Optimization level maybe?

If I make all globals const, allocations go to 0 for me.

What happens if instead of using ComponentArrays you just use named tuples? i. e.:

julia> θ = (α0 = α0, α = α);

julia> data = (w = w, P_1 = P_1, eb = eb);

julia> @benchmark U(1, 5, 2, 2, 1; data=$data, θ=$θ)
BenchmarkTools.Trial: 10000 samples with 999 evaluations.
 Range (min … max):  6.535 ns … 40.737 ns  ┊ GC (min … max): 0.00% … 0.00%
 Time  (median):     7.278 ns              ┊ GC (median):    0.00%
 Time  (mean ± σ):   7.945 ns ±  1.801 ns  ┊ GC (mean ± σ):  0.00% ± 0.00%

      █  ▅                                                    
  ▄▁▃▁█▄▂█▂▅▃▁▅▂▁▅▁▁▃▁▁▃▂▁▂▄▁▁▃▃▁▂▅▄▁▂▂▆▂▂▁▃▂▁▂▁▃▁▁▁▁▃▃▁▁▁▁▃ ▃
  6.53 ns        Histogram: frequency by time          11 ns <

 Memory estimate: 0 bytes, allocs estimate: 0.

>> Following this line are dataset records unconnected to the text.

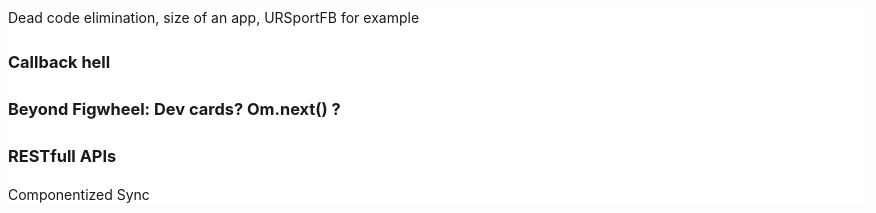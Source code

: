 <aside class="notes">
Dead code elimination, size of an app, URSportFB for example
</aside>

### Callback hell
### Beyond Figwheel: Dev cards? Om.next() ?
### RESTfull APIs
<aside class="notes">
Componentized Sync
</aside>
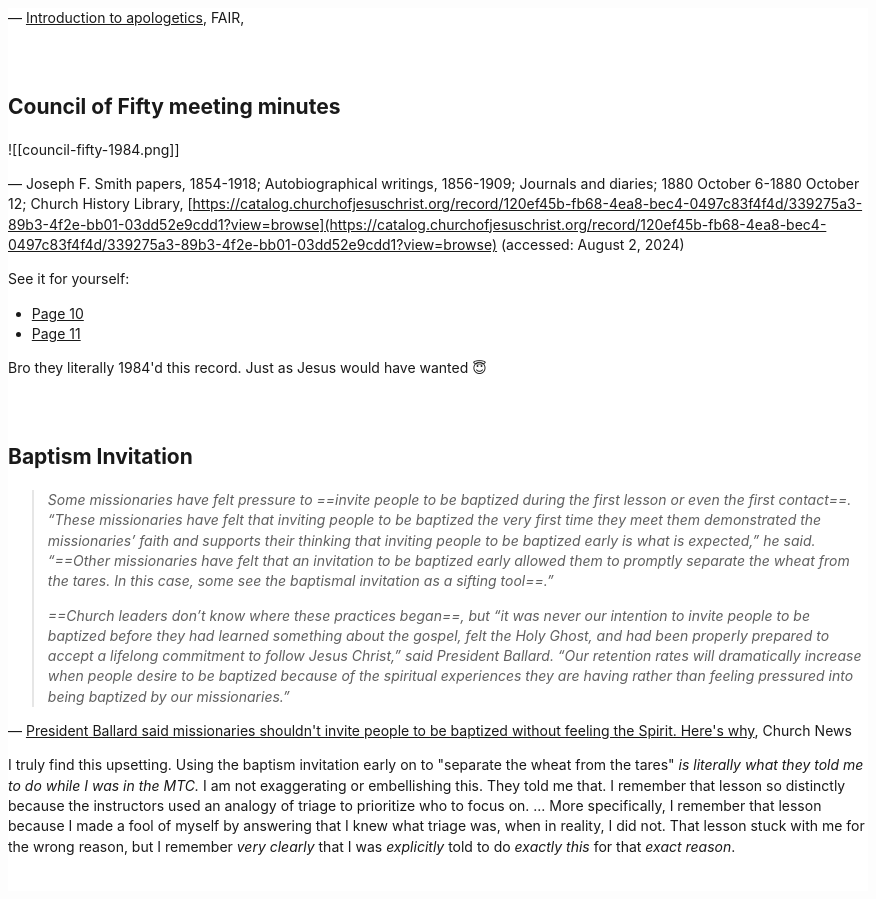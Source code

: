 &mdash; [Introduction to apologetics](https://www.fairlatterdaysaints.org/answers/Introduction_to_apologetics#But_if_I_want_an_official_answer.2C_how_do_I_get_it.3F), FAIR, 

&nbsp;

## Council of Fifty meeting minutes
![[council-fifty-1984.png]]

&mdash; Joseph F. Smith papers, 1854-1918; Autobiographical writings, 1856-1909; Journals and diaries; 1880 October 6-1880 October 12; Church History Library, [https://catalog.churchofjesuschrist.org/record/120ef45b-fb68-4ea8-bec4-0497c83f4f4d/339275a3-89b3-4f2e-bb01-03dd52e9cdd1?view=browse](https://catalog.churchofjesuschrist.org/record/120ef45b-fb68-4ea8-bec4-0497c83f4f4d/339275a3-89b3-4f2e-bb01-03dd52e9cdd1?view=browse) (accessed: August 2, 2024)

See it for yourself:
- [Page 10](https://catalog.churchofjesuschrist.org/assets/339275a3-89b3-4f2e-bb01-03dd52e9cdd1/0/9)
- [Page 11](https://catalog.churchofjesuschrist.org/assets/339275a3-89b3-4f2e-bb01-03dd52e9cdd1/0/10)

Bro they literally 1984'd this record. Just as Jesus would have wanted 😇

&nbsp;

## Baptism Invitation
> *Some missionaries have felt pressure to ==invite people to be baptized during the first lesson or even the first contact==. “These missionaries have felt that inviting people to be baptized the very first time they meet them demonstrated the missionaries’ faith and supports their thinking that inviting people to be baptized early is what is expected,” he said. “==Other missionaries have felt that an invitation to be baptized early allowed them to promptly separate the wheat from the tares. In this case, some see the baptismal invitation as a sifting tool==.”*
>
> *==Church leaders don’t know where these practices began==, but “it was never our intention to invite people to be baptized before they had learned something about the gospel, felt the Holy Ghost, and had been properly prepared to accept a lifelong commitment to follow Jesus Christ,” said President Ballard. “Our retention rates will dramatically increase when people desire to be baptized because of the spiritual experiences they are having rather than feeling pressured into being baptized by our missionaries.”*

&mdash; [President Ballard said missionaries shouldn't invite people to be baptized without feeling the Spirit. Here's why](https://www.thechurchnews.com/2019/6/26/23221037/president-ballard-said-missionaries-shouldnt-invite-people-to-be-baptized-without-feeling-the-spirit/), Church News

I truly find this upsetting. Using the baptism invitation early on to "separate the wheat from the tares" *is literally what they told me to do while I was in the MTC.* I am not exaggerating or embellishing this. They told me that. I remember that lesson so distinctly because the instructors used an analogy of triage to prioritize who to focus on. ... More specifically, I remember that lesson because I made a fool of myself by answering that I knew what triage was, when in reality, I did not. That lesson stuck with me for the wrong reason, but I remember *very clearly* that I was *explicitly* told to do *exactly this* for that *exact reason*.

&nbsp;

(I get 0 allocations in all cases, so hard to test anything here)

Well, I can answer my own question, because in another machine I have (also Linux, also 1.7.0), I get the allocation, both with ComponentArrays or tuples.

1 Like

MInimal example I could come up with:

julia> a=[1.0]; b=(1.0,);

julia> U(x, y) = x[1];

julia> @btime U($a, $b)
  14.108 ns (1 allocation: 16 bytes)
1.0

I have tested in 4 different machines, only in one of them, and only in 1.7.0 (not in 1.6), the allocation occurs.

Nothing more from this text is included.